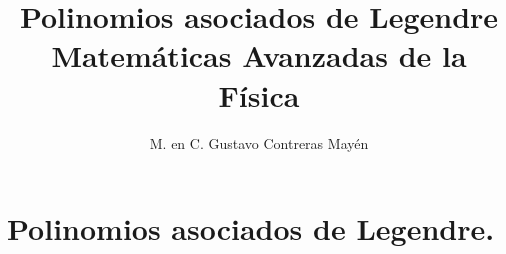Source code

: 
\title{Polinomios asociados de Legendre \\[0.3em]  \large{Matemáticas Avanzadas de la Física}\vspace{-3ex}}
\author{M. en C. Gustavo Contreras Mayén}

\vspace{-4cm}
\maketitle
\fontsize{14}{14}\selectfont

\section{Polinomios asociados de Legendre.}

....

What to do:
Copy, from the data above, every line where the word "Legendre" appears.

Answer for this exercise:
\title{Polinomios asociados de Legendre \\[0.3em]  \large{Matemáticas Avanzadas de la Física}\vspace{-3ex}}
\section{Polinomios asociados de Legendre.}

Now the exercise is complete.